By itself, this is a nice innovation. But what else does the peculiar geometry of the saw do? For one, the handle is perfectly parallel with the intended line of action. In a motion as natural as pulling a rope, you can pull the straight handle in the direction of the cut. Having a haptic reference in your hand helps keep your cut straight. For another, the blade is not perfectly parallel with the handle’s edge, but angles downward just a bit, so that the main action of the cut is not perfectly flat, but always has a slight “bite” into the wood, as long as your sawing action moves parallel with the handle. And finally, the saw is incredibly light. While some tools bring their own weight to help them work (like a hammer), the ryoba has no great heft of its own to power through a cut. It is all in the teeth and in the smooth repetitive pull of the handle. The lightness and flimsiness of the saw makes it virtually impossible to even try to muscle your way through a cut, forcing you to rely on the saw to do the work.
The saw is also two-sided. This innovation is likewise simple and obvious once explained: one side rip cuts, and the other crosscuts. Wood is anisotropic: it has vastly different properties parallel to its grain than it does perpendicular. The finer teeth of the rip cut side help you start a cut precisely, while the crosscut side has larger and more aggressive teeth for cutting across the fibers of the wood.
The ryoba saw excels as a tool because it encourages the craftsman to relax and cut in natural, low-effort, and smooth motions. Its design even makes misusing the tool less likely, because misuse of the ryoba immediately feels clumsy and ineffective.
Obsidian is hard to describe. To judge by its website, “Obsidian is the private and flexible writing app that adapts to the way you think.” In my five years of experience with the application, I have to agree on every point.
I have what I’d call a relatively poor memory. Mostly, this means that I read far more than I can easily retain. I’ve long searched for some means to keep the things I learn from reading at my fingertips for easy recall. No technique of notetaking or form of software has worked for me until Obsidian. “Adapts to the way you think” in the Obsidian marketing tagline smells like some kind of warmed-over AI nonsense, but it actually does capture a phenomenon I’ve noticed with Obsidian: as I have used it, I have slowly adapted it to the structure of the notes, thoughts, journal entries, lists, book reviews, and articles I write.

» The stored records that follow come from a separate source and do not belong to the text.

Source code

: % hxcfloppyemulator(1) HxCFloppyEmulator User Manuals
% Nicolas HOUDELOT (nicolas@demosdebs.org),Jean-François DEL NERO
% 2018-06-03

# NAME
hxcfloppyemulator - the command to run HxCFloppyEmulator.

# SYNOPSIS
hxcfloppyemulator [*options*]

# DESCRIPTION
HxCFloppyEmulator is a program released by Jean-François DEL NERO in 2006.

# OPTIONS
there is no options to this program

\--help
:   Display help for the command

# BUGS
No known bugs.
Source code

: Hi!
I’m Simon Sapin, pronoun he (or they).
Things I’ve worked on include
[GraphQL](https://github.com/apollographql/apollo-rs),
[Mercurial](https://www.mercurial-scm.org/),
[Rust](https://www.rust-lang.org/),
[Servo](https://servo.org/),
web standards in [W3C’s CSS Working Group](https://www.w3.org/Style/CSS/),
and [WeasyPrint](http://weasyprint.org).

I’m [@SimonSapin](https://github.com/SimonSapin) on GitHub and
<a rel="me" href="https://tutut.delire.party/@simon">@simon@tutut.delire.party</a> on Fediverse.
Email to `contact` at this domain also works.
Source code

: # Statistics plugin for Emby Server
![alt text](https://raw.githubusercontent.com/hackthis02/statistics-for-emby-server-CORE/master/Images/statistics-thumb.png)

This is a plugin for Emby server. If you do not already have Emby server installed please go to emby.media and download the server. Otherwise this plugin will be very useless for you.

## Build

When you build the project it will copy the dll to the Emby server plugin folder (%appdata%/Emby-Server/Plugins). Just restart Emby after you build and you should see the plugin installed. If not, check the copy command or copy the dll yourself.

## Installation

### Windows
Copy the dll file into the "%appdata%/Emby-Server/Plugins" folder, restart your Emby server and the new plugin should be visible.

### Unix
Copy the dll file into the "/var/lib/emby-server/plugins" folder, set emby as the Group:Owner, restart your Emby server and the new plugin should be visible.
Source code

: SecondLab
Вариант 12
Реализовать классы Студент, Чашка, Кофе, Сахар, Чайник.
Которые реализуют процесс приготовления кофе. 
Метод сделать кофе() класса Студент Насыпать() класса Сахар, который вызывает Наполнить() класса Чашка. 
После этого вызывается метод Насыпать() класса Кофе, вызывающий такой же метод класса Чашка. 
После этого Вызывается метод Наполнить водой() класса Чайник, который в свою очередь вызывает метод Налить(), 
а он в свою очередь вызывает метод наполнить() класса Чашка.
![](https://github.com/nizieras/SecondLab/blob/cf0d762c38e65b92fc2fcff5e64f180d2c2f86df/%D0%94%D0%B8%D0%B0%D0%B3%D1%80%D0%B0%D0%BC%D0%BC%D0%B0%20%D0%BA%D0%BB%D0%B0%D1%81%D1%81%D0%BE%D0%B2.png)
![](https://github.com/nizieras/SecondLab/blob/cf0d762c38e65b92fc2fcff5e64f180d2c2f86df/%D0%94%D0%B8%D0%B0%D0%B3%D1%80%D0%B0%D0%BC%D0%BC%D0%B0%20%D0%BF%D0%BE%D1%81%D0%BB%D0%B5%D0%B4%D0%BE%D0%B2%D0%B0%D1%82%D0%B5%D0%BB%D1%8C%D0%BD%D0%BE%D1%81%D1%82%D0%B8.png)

Some tools, like Linear, are what designers call “opinionated”: they have a very particular philosophy about how something is to be done, and if you don’t like it, you can find a different tool. Other tools endeavor to be infinitely configurable to the user, containing every preference and plugin imaginable. Visual Studio Code is a good example of this school of thought—here is their help page for User and Workspace Settings, a webpage that manages to almost make my scrollbar disappear.
Obsidian manages to strike a balance so perfect that it defies categorization. It is quite simple on its face: you can write text in files, and put those files into folders. But it manages to let you organize those files in the way that makes sense to you. Whether you prefer to keep things obsessively organized and tidy or your ideas come out in a jumbled mess, in Obsidian I have noticed that you end up with order, certainly, but of a loose and open-ended kind that suggests possibilities and has you hunting for connections you hadn’t yet made.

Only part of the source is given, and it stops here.